Un’opera unica, Colour green, in bilico tra la bruma della campagna inglese e tedesca. Lo spessore artistico della sua autrice - pur non aspirando alle sofisticatezza di Joni Mitchell o all’austerità nazionalista di June Tabor - rivendica un'ammaliante capacità compositiva avvalendosi solo di una chitarra classica e una voce elegante e felpata (che richiama Nico in Chelsea girl, potendo però vantare su una maggiore padronanza della lingua inglese e del controllo vocale). A ben guardare Colour green non è neppure un album o almeno, non lo fu al tempo in cui venne composto e registrato, con mezzi casalinghi, tra il 1970 e il ’73. Complice un periodo di malcelata depressione e un viaggio a Strasburgo finito sulle alpi liguri, la Baier cavò fuori ispirazione e sintesi per confezionare quattordici canzoni pubblicate solo nel 2006, grazie all’interessamento di J Mascis, leader dei Dinosaur Jr..

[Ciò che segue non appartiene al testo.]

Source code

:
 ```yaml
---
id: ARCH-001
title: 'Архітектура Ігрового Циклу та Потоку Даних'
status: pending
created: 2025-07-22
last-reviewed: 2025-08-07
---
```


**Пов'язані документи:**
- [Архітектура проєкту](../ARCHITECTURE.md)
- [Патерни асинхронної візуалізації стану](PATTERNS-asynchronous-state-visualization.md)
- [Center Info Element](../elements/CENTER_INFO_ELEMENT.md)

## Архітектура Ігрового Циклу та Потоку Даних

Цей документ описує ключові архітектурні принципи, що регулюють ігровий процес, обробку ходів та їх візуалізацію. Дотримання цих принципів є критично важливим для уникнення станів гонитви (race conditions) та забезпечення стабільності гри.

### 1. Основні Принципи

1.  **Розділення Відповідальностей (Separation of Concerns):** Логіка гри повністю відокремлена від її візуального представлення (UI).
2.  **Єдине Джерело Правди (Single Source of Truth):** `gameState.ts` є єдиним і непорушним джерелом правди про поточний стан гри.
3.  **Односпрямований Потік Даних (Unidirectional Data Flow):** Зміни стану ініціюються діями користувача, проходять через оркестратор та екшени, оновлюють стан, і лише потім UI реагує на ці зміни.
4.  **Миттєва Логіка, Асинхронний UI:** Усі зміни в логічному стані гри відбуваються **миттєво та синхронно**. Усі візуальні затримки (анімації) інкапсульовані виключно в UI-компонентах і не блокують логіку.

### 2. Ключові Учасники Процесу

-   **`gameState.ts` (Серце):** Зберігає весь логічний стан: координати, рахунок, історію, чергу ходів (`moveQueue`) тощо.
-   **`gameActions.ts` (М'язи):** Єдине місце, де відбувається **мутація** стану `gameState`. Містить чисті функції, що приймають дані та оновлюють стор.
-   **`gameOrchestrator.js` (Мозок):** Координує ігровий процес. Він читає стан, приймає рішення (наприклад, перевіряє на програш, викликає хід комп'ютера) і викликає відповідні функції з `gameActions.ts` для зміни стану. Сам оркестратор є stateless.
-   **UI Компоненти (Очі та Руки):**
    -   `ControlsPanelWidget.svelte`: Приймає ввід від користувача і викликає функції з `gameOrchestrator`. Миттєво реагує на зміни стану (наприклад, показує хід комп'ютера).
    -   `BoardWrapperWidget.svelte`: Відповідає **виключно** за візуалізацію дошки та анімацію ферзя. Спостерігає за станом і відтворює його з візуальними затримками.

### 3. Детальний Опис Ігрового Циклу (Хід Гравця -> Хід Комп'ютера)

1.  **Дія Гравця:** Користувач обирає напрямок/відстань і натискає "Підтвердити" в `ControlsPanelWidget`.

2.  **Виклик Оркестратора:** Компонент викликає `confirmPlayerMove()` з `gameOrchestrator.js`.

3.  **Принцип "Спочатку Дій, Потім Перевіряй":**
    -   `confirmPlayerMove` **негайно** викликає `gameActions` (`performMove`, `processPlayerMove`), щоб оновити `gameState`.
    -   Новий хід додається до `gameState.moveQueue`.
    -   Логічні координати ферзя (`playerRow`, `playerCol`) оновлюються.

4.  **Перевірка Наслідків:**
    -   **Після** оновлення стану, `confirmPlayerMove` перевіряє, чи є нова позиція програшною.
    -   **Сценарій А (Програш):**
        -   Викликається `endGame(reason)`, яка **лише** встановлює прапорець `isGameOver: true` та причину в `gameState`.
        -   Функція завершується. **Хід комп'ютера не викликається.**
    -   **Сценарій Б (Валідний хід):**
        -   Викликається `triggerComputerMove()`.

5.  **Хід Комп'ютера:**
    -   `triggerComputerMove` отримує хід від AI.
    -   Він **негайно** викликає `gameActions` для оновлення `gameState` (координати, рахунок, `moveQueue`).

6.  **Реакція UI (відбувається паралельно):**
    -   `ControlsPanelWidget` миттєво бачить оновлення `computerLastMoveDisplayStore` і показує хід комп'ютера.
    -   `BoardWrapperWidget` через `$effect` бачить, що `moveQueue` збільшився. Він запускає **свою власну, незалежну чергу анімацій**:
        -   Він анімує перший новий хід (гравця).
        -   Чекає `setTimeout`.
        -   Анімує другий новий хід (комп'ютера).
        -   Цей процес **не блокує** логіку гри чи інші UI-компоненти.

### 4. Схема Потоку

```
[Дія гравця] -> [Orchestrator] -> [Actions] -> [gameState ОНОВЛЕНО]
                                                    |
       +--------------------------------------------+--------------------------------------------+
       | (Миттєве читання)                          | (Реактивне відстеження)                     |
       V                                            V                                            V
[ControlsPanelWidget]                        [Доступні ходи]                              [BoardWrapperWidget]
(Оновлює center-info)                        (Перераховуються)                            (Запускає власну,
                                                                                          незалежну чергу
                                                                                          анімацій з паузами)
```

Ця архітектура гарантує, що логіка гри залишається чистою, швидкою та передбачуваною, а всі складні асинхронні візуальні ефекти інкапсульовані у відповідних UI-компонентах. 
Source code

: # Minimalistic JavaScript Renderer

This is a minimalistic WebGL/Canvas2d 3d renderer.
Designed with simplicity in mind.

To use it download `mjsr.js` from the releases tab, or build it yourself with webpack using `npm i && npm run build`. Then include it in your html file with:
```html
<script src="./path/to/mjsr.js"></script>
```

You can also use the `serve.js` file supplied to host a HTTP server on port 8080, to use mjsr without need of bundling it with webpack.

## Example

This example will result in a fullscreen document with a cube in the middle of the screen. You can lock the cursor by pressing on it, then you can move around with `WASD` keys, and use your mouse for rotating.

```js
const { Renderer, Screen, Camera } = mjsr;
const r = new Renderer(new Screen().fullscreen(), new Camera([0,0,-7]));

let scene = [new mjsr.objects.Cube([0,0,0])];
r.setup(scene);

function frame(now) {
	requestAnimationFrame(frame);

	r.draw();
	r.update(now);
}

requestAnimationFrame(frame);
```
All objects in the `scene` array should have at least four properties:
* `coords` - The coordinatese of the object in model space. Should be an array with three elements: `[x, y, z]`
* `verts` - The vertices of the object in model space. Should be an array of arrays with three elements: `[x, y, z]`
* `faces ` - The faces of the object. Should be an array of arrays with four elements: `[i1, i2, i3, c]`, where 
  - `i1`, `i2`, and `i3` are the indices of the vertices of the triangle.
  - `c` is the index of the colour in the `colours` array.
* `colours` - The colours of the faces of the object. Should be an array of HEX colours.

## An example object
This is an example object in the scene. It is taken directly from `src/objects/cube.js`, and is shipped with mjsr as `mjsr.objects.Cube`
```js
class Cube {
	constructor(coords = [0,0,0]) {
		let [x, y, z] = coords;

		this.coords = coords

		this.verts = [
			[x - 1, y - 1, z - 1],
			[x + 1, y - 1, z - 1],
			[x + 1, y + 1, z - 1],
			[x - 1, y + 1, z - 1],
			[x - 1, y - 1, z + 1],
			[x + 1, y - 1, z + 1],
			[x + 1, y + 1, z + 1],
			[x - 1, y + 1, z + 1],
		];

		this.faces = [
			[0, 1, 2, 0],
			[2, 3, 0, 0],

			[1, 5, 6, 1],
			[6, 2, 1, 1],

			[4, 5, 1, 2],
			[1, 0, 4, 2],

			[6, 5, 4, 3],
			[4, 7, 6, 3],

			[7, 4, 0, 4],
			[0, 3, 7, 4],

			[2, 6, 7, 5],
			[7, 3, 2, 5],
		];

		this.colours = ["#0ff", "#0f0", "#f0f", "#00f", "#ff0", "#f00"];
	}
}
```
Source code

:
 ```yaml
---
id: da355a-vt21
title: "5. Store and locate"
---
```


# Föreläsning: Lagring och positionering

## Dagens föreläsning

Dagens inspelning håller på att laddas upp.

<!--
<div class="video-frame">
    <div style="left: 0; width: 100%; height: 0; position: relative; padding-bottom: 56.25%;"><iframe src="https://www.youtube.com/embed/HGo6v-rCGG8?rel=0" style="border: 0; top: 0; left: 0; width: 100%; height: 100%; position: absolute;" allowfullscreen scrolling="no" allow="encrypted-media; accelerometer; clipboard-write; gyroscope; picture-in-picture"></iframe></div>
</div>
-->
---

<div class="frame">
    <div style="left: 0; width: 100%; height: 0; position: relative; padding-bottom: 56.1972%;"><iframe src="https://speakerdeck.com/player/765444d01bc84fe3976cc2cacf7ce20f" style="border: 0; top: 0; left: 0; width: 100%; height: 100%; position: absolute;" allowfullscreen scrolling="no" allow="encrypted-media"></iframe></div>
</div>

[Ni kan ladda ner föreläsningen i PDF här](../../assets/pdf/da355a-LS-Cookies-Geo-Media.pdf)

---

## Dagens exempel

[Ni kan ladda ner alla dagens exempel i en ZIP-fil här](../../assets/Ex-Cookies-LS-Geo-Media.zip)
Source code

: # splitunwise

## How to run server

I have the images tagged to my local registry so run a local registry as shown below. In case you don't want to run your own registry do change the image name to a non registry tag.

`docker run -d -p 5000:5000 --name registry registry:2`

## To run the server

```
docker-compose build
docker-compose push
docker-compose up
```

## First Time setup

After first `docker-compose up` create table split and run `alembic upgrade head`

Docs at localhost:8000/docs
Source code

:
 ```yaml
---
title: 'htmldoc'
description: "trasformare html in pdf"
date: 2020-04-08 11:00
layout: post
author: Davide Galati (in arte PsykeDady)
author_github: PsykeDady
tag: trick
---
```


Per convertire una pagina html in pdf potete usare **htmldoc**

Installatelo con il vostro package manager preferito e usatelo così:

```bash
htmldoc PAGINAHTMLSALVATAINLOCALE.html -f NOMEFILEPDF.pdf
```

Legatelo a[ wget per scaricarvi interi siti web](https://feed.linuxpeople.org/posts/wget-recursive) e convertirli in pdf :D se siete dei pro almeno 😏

I lost something in the hills riassume efficacemente la formula in questione: il cipiglio è quello dell’arpeggio umanistico alla Leonard Cohen, condensato in una linea melodica di crepuscolare beltà. In chiusura, Give me a smile, è impreziosita di per contro dalle sovraincisione degli archi, i quali le conferiscono un mood vicino al Nick Drake più lacrimoso, quello cioè arrangiato dal talento di Robert Kirby.
Nonostante la buona risposta di vendita riscontrata dall’etichetta Orange Twins e la richiesta del seguito a un esordio tanto sorprendente, la misteriosa Sibylle si trincera dietro la propria vita privata, rifiutando di comparire, foss’anche per una semplice intervista.